-- Directions for this task --
In the listing below, find each line with the string "sudo" and report it.

[[ Working data, beginning ]]

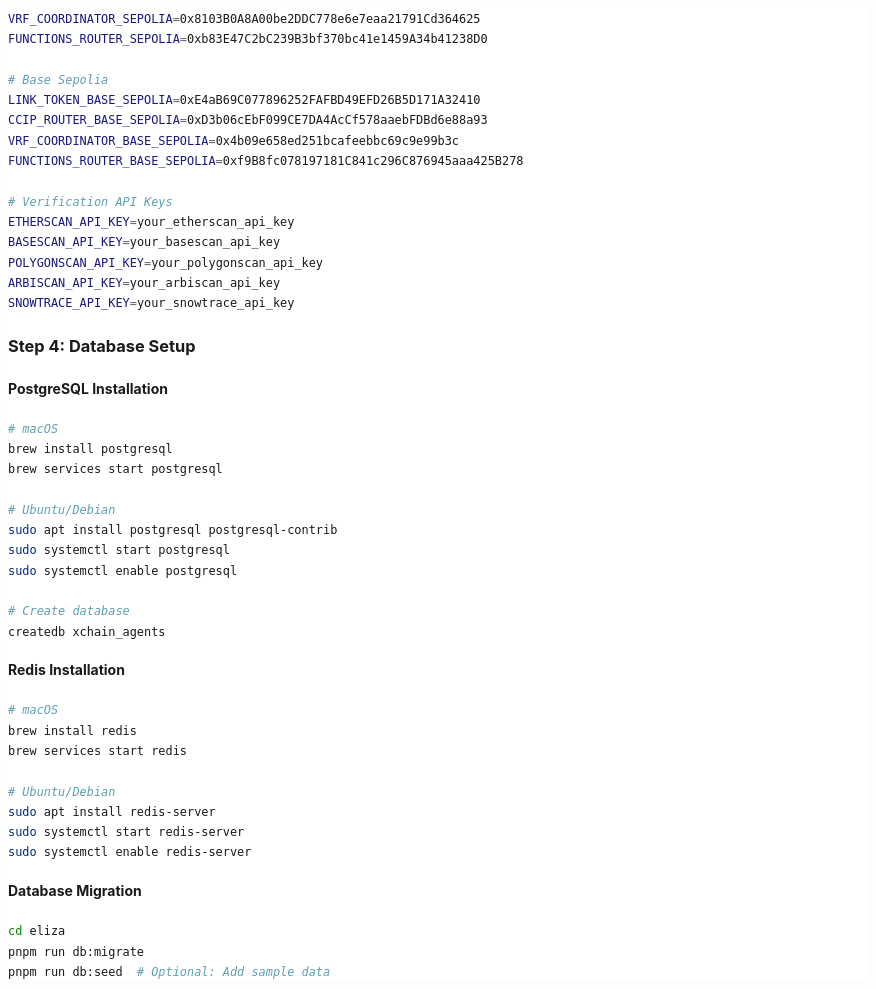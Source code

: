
 ```bash
VRF_COORDINATOR_SEPOLIA=0x8103B0A8A00be2DDC778e6e7eaa21791Cd364625
FUNCTIONS_ROUTER_SEPOLIA=0xb83E47C2bC239B3bf370bc41e1459A34b41238D0

# Base Sepolia
LINK_TOKEN_BASE_SEPOLIA=0xE4aB69C077896252FAFBD49EFD26B5D171A32410
CCIP_ROUTER_BASE_SEPOLIA=0xD3b06cEbF099CE7DA4AcCf578aaebFDBd6e88a93
VRF_COORDINATOR_BASE_SEPOLIA=0x4b09e658ed251bcafeebbc69c9e99b3c
FUNCTIONS_ROUTER_BASE_SEPOLIA=0xf9B8fc078197181C841c296C876945aaa425B278

# Verification API Keys
ETHERSCAN_API_KEY=your_etherscan_api_key
BASESCAN_API_KEY=your_basescan_api_key
POLYGONSCAN_API_KEY=your_polygonscan_api_key
ARBISCAN_API_KEY=your_arbiscan_api_key
SNOWTRACE_API_KEY=your_snowtrace_api_key
```

### **Step 4: Database Setup**

#### **PostgreSQL Installation**
```bash
# macOS
brew install postgresql
brew services start postgresql

# Ubuntu/Debian
sudo apt install postgresql postgresql-contrib
sudo systemctl start postgresql
sudo systemctl enable postgresql

# Create database
createdb xchain_agents
```

#### **Redis Installation**
```bash
# macOS
brew install redis
brew services start redis

# Ubuntu/Debian
sudo apt install redis-server
sudo systemctl start redis-server
sudo systemctl enable redis-server
```

#### **Database Migration**
```bash
cd eliza
pnpm run db:migrate
pnpm run db:seed  # Optional: Add sample data
```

[[ Working data, end ]]

-- Exercise answer --
sudo apt install postgresql postgresql-contrib
sudo systemctl start postgresql
sudo systemctl enable postgresql
sudo apt install redis-server
sudo systemctl start redis-server
sudo systemctl enable redis-server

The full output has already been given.